▶ **Problem to work on**
Repeat all entries exactly.

▶ **Input**
▼
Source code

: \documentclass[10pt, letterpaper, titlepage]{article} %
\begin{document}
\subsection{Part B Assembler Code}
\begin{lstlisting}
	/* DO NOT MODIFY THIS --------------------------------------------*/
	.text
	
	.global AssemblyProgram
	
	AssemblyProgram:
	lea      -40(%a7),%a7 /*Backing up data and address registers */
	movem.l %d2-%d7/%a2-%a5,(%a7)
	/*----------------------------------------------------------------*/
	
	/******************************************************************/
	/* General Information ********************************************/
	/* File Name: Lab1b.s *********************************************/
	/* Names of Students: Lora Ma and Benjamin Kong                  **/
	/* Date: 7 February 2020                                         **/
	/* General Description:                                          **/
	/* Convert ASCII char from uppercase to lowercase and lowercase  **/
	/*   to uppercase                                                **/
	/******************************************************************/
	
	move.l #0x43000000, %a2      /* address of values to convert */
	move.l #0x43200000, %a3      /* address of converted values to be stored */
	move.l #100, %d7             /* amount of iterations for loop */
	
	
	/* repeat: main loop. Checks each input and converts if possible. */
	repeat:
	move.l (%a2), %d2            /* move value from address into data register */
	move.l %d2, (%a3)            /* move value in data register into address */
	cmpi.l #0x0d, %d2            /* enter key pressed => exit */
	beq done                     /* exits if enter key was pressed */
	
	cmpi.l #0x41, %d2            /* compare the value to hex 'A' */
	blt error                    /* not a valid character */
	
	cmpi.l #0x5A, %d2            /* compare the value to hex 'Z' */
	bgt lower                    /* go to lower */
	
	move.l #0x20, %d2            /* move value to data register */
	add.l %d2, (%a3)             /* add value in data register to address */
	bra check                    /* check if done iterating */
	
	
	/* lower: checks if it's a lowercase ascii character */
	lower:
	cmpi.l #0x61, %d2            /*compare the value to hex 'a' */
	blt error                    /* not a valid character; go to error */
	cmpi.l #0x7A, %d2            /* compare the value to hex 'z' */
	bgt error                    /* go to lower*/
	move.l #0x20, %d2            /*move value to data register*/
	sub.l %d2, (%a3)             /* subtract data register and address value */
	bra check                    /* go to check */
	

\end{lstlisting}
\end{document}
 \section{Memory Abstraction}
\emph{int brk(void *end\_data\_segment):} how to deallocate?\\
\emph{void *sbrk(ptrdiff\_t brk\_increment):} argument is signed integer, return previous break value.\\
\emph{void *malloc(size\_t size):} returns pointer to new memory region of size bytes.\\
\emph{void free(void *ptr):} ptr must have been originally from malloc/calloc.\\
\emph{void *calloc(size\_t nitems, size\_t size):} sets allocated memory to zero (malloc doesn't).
▲
▶ **Solved exercise**
Source code

: \documentclass[10pt, letterpaper, titlepage]{article} %
\begin{document}
\subsection{Part B Assembler Code}
\begin{lstlisting}
	/* DO NOT MODIFY THIS --------------------------------------------*/
	.text
	
	.global AssemblyProgram
	
	AssemblyProgram:
	lea      -40(%a7),%a7 /*Backing up data and address registers */
	movem.l %d2-%d7/%a2-%a5,(%a7)
	/*----------------------------------------------------------------*/
	
	/******************************************************************/
	/* General Information ********************************************/
	/* File Name: Lab1b.s *********************************************/
	/* Names of Students: Lora Ma and Benjamin Kong                  **/
	/* Date: 7 February 2020                                         **/
	/* General Description:                                          **/
	/* Convert ASCII char from uppercase to lowercase and lowercase  **/
	/*   to uppercase                                                **/
	/******************************************************************/
	
	move.l #0x43000000, %a2      /* address of values to convert */
	move.l #0x43200000, %a3      /* address of converted values to be stored */
	move.l #100, %d7             /* amount of iterations for loop */
	
	
	/* repeat: main loop. Checks each input and converts if possible. */
	repeat:
	move.l (%a2), %d2            /* move value from address into data register */
	move.l %d2, (%a3)            /* move value in data register into address */
	cmpi.l #0x0d, %d2            /* enter key pressed => exit */
	beq done                     /* exits if enter key was pressed */
	
	cmpi.l #0x41, %d2            /* compare the value to hex 'A' */
	blt error                    /* not a valid character */
	
	cmpi.l #0x5A, %d2            /* compare the value to hex 'Z' */
	bgt lower                    /* go to lower */
	
	move.l #0x20, %d2            /* move value to data register */
	add.l %d2, (%a3)             /* add value in data register to address */
	bra check                    /* check if done iterating */
	
	
	/* lower: checks if it's a lowercase ascii character */
	lower:
	cmpi.l #0x61, %d2            /*compare the value to hex 'a' */
	blt error                    /* not a valid character; go to error */
	cmpi.l #0x7A, %d2            /* compare the value to hex 'z' */
	bgt error                    /* go to lower*/
	move.l #0x20, %d2            /*move value to data register*/
	sub.l %d2, (%a3)             /* subtract data register and address value */
	bra check                    /* go to check */
	

\end{lstlisting}
\end{document}
 \section{Memory Abstraction}
\emph{int brk(void *end\_data\_segment):} how to deallocate?\\
\emph{void *sbrk(ptrdiff\_t brk\_increment):} argument is signed integer, return previous break value.\\
\emph{void *malloc(size\_t size):} returns pointer to new memory region of size bytes.\\
\emph{void free(void *ptr):} ptr must have been originally from malloc/calloc.\\
\emph{void *calloc(size\_t nitems, size\_t size):} sets allocated memory to zero (malloc doesn't).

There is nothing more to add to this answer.